In quel tempio intimo e segreto il poeta si rifugia come fedele d’amore, schiude la porta al passato e vive di a ritroso, confortato dalla presenza metafisica della fanciulla dal volto celestiale. Perché se è vero che un crudele panta rei l’ha come dissolta nel nulla è altrettanto vero che autoinganno e fallace immaginare danno corpo al fantasma della fanciulla, lì, accanto a lui a lenirne lamenti e sofferenze. Sono fole e chimere che, tuttavia, dopo quarant’anni di illusori arzigogoli mentali, si concretizzano e, interagendo con un’eterogenesi, finalmente, dal volto umano, imprimono una svolta esistenziale piacevolmente inedita alla senilità del poeta, ormai canuto, ma nella psiche ancora innamorato come giovane al primo appuntamento. Davanti ai cancelli / del Luogo, in cui la vita non è più vita, dove portati / indietro più non si torna una vera e propria epifania: la fanciulla di ieri; la fanciulla che è stata croce e delizia della vita, è lì, rediviva.

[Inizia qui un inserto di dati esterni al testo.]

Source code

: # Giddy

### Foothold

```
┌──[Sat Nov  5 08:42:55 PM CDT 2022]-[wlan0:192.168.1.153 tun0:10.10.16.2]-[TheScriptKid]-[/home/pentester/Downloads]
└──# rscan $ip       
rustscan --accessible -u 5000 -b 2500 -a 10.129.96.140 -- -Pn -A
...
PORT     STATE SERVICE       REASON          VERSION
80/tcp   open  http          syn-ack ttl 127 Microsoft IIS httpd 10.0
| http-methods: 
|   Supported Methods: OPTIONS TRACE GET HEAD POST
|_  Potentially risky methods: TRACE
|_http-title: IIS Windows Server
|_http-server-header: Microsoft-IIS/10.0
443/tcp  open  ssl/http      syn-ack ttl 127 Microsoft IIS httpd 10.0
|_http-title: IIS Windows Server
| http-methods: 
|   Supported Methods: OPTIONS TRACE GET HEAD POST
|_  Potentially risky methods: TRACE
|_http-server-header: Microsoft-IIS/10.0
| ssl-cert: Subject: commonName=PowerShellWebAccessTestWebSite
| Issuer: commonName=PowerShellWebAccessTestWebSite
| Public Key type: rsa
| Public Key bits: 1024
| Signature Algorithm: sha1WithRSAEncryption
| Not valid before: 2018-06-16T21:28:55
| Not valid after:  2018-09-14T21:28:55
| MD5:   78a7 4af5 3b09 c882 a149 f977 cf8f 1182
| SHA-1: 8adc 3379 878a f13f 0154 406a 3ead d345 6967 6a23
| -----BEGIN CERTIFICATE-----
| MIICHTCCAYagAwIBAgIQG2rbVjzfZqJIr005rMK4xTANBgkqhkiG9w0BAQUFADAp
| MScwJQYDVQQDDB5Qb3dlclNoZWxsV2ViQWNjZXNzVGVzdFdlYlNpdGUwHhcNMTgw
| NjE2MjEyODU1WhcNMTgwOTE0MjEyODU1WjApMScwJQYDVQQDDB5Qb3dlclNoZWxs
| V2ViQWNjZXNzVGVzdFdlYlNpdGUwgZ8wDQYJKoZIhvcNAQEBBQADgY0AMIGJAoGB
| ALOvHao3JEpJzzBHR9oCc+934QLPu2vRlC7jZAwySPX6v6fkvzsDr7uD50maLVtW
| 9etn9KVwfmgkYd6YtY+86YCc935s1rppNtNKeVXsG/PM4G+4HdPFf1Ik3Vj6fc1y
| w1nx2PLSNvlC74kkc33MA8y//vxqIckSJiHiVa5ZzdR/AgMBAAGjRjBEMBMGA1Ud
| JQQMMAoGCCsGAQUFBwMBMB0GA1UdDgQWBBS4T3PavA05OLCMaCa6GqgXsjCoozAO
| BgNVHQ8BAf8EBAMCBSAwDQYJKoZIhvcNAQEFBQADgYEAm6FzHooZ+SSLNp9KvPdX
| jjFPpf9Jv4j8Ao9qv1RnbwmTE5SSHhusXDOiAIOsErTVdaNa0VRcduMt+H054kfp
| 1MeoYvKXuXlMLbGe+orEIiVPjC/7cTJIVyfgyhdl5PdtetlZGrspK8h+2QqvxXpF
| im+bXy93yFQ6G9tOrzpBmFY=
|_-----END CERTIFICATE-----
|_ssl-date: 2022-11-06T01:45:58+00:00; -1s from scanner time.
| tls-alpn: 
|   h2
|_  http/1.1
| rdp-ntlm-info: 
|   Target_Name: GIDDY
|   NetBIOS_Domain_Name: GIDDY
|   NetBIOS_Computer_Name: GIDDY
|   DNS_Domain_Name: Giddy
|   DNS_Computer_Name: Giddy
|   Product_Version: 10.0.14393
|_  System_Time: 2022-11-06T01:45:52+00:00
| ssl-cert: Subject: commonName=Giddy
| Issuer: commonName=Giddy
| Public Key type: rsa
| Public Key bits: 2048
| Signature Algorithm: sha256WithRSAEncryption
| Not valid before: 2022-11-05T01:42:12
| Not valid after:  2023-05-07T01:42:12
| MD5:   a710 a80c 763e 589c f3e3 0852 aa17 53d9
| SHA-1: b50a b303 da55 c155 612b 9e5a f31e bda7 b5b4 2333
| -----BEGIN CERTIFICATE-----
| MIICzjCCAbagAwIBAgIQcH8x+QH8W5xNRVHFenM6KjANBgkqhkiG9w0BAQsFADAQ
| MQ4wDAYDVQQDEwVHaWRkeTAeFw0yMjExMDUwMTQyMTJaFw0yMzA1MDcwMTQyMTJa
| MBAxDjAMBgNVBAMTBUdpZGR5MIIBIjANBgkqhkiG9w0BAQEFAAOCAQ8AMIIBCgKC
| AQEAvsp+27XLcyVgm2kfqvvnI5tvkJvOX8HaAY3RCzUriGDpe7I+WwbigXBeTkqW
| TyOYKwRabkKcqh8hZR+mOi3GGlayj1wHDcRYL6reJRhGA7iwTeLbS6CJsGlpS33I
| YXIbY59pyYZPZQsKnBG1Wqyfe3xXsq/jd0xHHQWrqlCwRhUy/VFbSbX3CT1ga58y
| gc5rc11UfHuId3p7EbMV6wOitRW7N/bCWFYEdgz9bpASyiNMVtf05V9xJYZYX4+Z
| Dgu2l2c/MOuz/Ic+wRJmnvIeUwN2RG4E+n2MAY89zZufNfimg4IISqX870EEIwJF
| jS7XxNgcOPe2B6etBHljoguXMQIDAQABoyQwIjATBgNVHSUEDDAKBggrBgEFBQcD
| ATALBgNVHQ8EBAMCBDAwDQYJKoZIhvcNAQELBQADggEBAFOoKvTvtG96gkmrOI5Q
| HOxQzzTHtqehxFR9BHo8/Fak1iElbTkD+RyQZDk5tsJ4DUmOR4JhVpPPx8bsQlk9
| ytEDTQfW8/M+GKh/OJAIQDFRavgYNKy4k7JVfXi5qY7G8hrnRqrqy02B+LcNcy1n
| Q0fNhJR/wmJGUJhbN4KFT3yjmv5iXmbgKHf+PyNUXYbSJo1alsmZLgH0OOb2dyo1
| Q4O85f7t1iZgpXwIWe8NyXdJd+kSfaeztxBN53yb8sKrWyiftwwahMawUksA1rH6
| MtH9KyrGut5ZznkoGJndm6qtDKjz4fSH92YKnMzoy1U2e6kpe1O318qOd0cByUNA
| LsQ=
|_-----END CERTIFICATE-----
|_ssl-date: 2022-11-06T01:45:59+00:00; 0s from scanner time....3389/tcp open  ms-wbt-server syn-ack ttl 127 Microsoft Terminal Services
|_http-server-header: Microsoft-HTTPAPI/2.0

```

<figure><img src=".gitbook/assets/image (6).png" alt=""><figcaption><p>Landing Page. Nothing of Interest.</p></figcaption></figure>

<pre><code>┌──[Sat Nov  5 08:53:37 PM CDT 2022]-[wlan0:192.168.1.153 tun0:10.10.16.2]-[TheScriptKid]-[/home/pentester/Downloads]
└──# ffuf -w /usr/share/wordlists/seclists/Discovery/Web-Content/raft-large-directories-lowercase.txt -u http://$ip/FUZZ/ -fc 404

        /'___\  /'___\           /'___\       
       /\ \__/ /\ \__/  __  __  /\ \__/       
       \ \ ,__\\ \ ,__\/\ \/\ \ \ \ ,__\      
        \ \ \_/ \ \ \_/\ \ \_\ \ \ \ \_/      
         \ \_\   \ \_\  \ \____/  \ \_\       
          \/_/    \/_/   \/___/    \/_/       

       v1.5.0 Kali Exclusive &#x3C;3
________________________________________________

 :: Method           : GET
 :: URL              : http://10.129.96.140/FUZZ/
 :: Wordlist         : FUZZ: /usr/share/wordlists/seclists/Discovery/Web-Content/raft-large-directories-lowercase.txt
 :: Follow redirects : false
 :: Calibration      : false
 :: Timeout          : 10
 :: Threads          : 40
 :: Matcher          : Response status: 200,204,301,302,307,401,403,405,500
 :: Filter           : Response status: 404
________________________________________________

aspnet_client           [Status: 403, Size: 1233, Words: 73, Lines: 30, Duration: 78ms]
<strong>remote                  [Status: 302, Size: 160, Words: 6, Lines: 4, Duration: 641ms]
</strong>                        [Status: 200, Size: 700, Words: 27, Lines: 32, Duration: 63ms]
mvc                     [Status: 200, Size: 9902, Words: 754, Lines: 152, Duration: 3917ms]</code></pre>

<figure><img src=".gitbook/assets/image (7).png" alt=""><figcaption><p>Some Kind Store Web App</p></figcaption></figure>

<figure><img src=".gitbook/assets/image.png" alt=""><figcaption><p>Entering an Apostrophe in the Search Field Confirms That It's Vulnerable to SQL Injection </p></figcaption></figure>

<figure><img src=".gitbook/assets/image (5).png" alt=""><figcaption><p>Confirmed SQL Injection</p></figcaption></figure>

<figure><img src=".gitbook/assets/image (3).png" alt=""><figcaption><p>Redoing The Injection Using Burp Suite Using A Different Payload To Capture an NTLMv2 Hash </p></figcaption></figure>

Che importa se per il corso del tempo dalla sua bocca non zampillano / perle dorate / ma scaglie di piombo; importa che sia tornata e che insieme possano narrare e narrarsi tessendo un futuro di intese e complicità, percorrendo un declivio trepido di speranze e di Amore. Amore Amo-re/ Amore / nientaltro che Amore; / laltro è nullità, / polvere dissipata / dal vento nellabisso / della dimenticanza è il grido-messaggio di Angelone, un messaggio che, per approcciarsi al lettore più renitente, utilizza una scrittura versale, che non esiterei a definire naif; naif come il pittore e l’uomo Angelone.